(Records contained in a dataset)
========

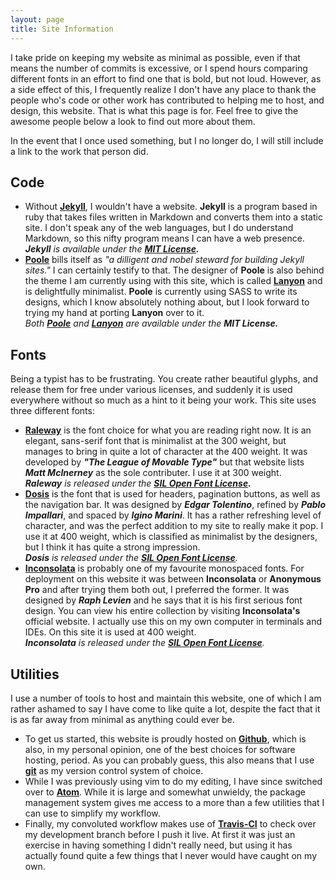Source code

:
 ```yaml
---
layout: page
title: Site Information
---
```

I take pride on keeping my website as minimal as possible, even if that means
the number of commits is excessive, or I spend hours comparing different
fonts in an effort to find one that is bold, but not loud.  However, as a side
effect of this, I frequently realize I don't have any place to thank the people
who's code or other work has contributed to helping me to host, and design,
this website. That is what this page is for. Feel free to give the awesome
people below a look to find out more about them.

In the event that I once used something, but I no longer do, I will still
include a link to the work that person did.

## Code ##

 * Without **[Jekyll][1]**, I wouldn't have a website. **Jekyll** is a program
   based in ruby that takes files written in Markdown and converts them into a
   static site. I don't speak any of the web languages, but I do understand
   Markdown, so this nifty program means I can have a web presence.  
   _**Jekyll** is available under the **[MIT License][2].**_
 * **[Poole][3]** bills itself as *"a dilligent and nobel steward for building
   Jekyll sites."* I can certainly testify to that. The designer of **Poole** is
   also behind the theme I am currently using with this site, which is called
   **[Lanyon][4]** and is delightfully minimalist. **Poole** is currently using
   SASS to write its designs, which I know absolutely nothing about, but I
   look forward to trying my hand at porting **Lanyon** over to it.  
   *Both **[Poole][5]** and **[Lanyon][6]** are available under the
   **MIT License.***

## Fonts ##
Being a typist has to be frustrating. You create rather beautiful glyphs, and
release them for free under various licenses, and suddenly it is used
everywhere without so much as a hint to it being your work. This site uses
three different fonts:

 * **[Raleway][7]** is the font choice for what you are reading right now. It
   is an elegant, sans-serif font that is minimalist at the 300 weight, but
   manages to bring in quite a lot of character at the 400 weight. It was
   developed by ***"The League of Movable Type"*** but that website lists
   ***Matt McInerney*** as the sole contributer. I use it at 300 weight.  
   _**Raleway** is released under the **[SIL Open Font License][8].**_
 * **[Dosis][9]** is the font that is used for headers, pagination buttons,
   as well as the navigation bar. It was designed by ***Edgar Tolentino***,
   refined by ***Pablo Impallari***, and spaced by ***Igino Marini***. It has a
   rather refreshing level of character, and was the perfect addition to my
   site to really make it pop. I use it at 400 weight, which is classified as
   minimalist by the designers, but I think it has quite a strong impression.  
   _**Dosis** is released under the **[SIL Open Font License][10]**._  
 * **[Inconsolata][11]** is probably one of my favourite monospaced fonts. For
   deployment on this website it was between **Inconsolata** or **Anonymous
   Pro** and after trying them both out, I preferred the former. It was designed
   by ***Raph Levien*** and he says that it is his first serious font design.
   You can view his entire collection by visiting **Inconsolata's** official
   website. I actually use this on my own computer in terminals and IDEs. On
   this site it is used at 400 weight.  
   _**Inconsolata** is released under the **[SIL Open Font License][10]**._

## Utilities ##
I use a number of tools to host and maintain this website, one of which I am
rather ashamed to say I have come to like quite a lot, despite the fact that
it is as far away from minimal as anything could ever be.

 * To get us started, this website is proudly hosted on **[Github][12]**,
   which is also, in my personal opinion, one of the best choices for software
   hosting, period. As you can probably guess, this also means that I use
   **[git][14]** as my version control system of choice.
 * While I was previously using vim to do my editing, I have since switched
   over to **[Atom][13]**. While it is large and somewhat unwieldy, the package
   management system gives me access to a more than a few utilities that I can
   use to simplify my workflow.
 * Finally, my convoluted workflow makes use of **[Travis-CI][15]** to check
   over my development branch before I push it live. At first it was just an
   exercise in having something I didn't really need, but using it has actually
   found quite a few things that I never would have caught on my own.

[1]: http://jekyllrb.com/ "Jekyll Official Homepage"
[2]: https://github.com/jekyll/jekyll/blob/master/LICENSE "Jekyll's Github: LICENSE File"
[3]: http://getpoole.com/ "Poole Official Homepage"
[4]: http://lanyon.getpoole.com/ "Lanyon Official Homepage"
[5]: https://github.com/poole/poole/blob/master/LICENSE.md "Poole's Github: LICENSE File"
[6]: https://github.com/poole/lanyon/blob/master/LICENSE.md "Lanyon's Github: LICENSE File"
[7]: https://www.theleagueofmoveabletype.com/raleway "Raleway Official Homepage"
[8]: https://github.com/theleagueof/raleway/blob/master/Open%20Font%20License.markdown "Raleway's Github: LICENSE File"
[9]: http://www.impallari.com/dosis "Dosis Official Website"
[10]: http://scripts.sil.org/OFL "SIL Open Font License: Official Site"
[11]: http://www.levien.com/type/myfonts/inconsolata.html "Inconsolata Official Website"
[12]: http://github.com "GitHub Official Website"
[13]: http://atom.io "Atom Official Website"
[14]: http://gitscm.com "Git Official Website"
[15]: http://travis-ci.org "Travis-CI Official Website"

========

(What is being asked)
Please transcribe each entry exactly and exclude any image it contains.

(The completed task)
Source code

:
 ```yaml
---
layout: page
title: Site Information
---
```

I take pride on keeping my website as minimal as possible, even if that means
the number of commits is excessive, or I spend hours comparing different
fonts in an effort to find one that is bold, but not loud.  However, as a side
effect of this, I frequently realize I don't have any place to thank the people
who's code or other work has contributed to helping me to host, and design,
this website. That is what this page is for. Feel free to give the awesome
people below a look to find out more about them.

In the event that I once used something, but I no longer do, I will still
include a link to the work that person did.

## Code ##

 * Without **[Jekyll][1]**, I wouldn't have a website. **Jekyll** is a program
   based in ruby that takes files written in Markdown and converts them into a
   static site. I don't speak any of the web languages, but I do understand
   Markdown, so this nifty program means I can have a web presence.  
   _**Jekyll** is available under the **[MIT License][2].**_
 * **[Poole][3]** bills itself as *"a dilligent and nobel steward for building
   Jekyll sites."* I can certainly testify to that. The designer of **Poole** is
   also behind the theme I am currently using with this site, which is called
   **[Lanyon][4]** and is delightfully minimalist. **Poole** is currently using
   SASS to write its designs, which I know absolutely nothing about, but I
   look forward to trying my hand at porting **Lanyon** over to it.  
   *Both **[Poole][5]** and **[Lanyon][6]** are available under the
   **MIT License.***

## Fonts ##
Being a typist has to be frustrating. You create rather beautiful glyphs, and
release them for free under various licenses, and suddenly it is used
everywhere without so much as a hint to it being your work. This site uses
three different fonts:

 * **[Raleway][7]** is the font choice for what you are reading right now. It
   is an elegant, sans-serif font that is minimalist at the 300 weight, but
   manages to bring in quite a lot of character at the 400 weight. It was
   developed by ***"The League of Movable Type"*** but that website lists
   ***Matt McInerney*** as the sole contributer. I use it at 300 weight.  
   _**Raleway** is released under the **[SIL Open Font License][8].**_
 * **[Dosis][9]** is the font that is used for headers, pagination buttons,
   as well as the navigation bar. It was designed by ***Edgar Tolentino***,
   refined by ***Pablo Impallari***, and spaced by ***Igino Marini***. It has a
   rather refreshing level of character, and was the perfect addition to my
   site to really make it pop. I use it at 400 weight, which is classified as
   minimalist by the designers, but I think it has quite a strong impression.  
   _**Dosis** is released under the **[SIL Open Font License][10]**._  
 * **[Inconsolata][11]** is probably one of my favourite monospaced fonts. For
   deployment on this website it was between **Inconsolata** or **Anonymous
   Pro** and after trying them both out, I preferred the former. It was designed
   by ***Raph Levien*** and he says that it is his first serious font design.
   You can view his entire collection by visiting **Inconsolata's** official
   website. I actually use this on my own computer in terminals and IDEs. On
   this site it is used at 400 weight.  
   _**Inconsolata** is released under the **[SIL Open Font License][10]**._

## Utilities ##
I use a number of tools to host and maintain this website, one of which I am
rather ashamed to say I have come to like quite a lot, despite the fact that
it is as far away from minimal as anything could ever be.

 * To get us started, this website is proudly hosted on **[Github][12]**,
   which is also, in my personal opinion, one of the best choices for software
   hosting, period. As you can probably guess, this also means that I use
   **[git][14]** as my version control system of choice.
 * While I was previously using vim to do my editing, I have since switched
   over to **[Atom][13]**. While it is large and somewhat unwieldy, the package
   management system gives me access to a more than a few utilities that I can
   use to simplify my workflow.
 * Finally, my convoluted workflow makes use of **[Travis-CI][15]** to check
   over my development branch before I push it live. At first it was just an
   exercise in having something I didn't really need, but using it has actually
   found quite a few things that I never would have caught on my own.

[1]: http://jekyllrb.com/ "Jekyll Official Homepage"
[2]: https://github.com/jekyll/jekyll/blob/master/LICENSE "Jekyll's Github: LICENSE File"
[3]: http://getpoole.com/ "Poole Official Homepage"
[4]: http://lanyon.getpoole.com/ "Lanyon Official Homepage"
[5]: https://github.com/poole/poole/blob/master/LICENSE.md "Poole's Github: LICENSE File"
[6]: https://github.com/poole/lanyon/blob/master/LICENSE.md "Lanyon's Github: LICENSE File"
[7]: https://www.theleagueofmoveabletype.com/raleway "Raleway Official Homepage"
[8]: https://github.com/theleagueof/raleway/blob/master/Open%20Font%20License.markdown "Raleway's Github: LICENSE File"
[9]: http://www.impallari.com/dosis "Dosis Official Website"
[10]: http://scripts.sil.org/OFL "SIL Open Font License: Official Site"
[11]: http://www.levien.com/type/myfonts/inconsolata.html "Inconsolata Official Website"
[12]: http://github.com "GitHub Official Website"
[13]: http://atom.io "Atom Official Website"
[14]: http://gitscm.com "Git Official Website"
[15]: http://travis-ci.org "Travis-CI Official Website"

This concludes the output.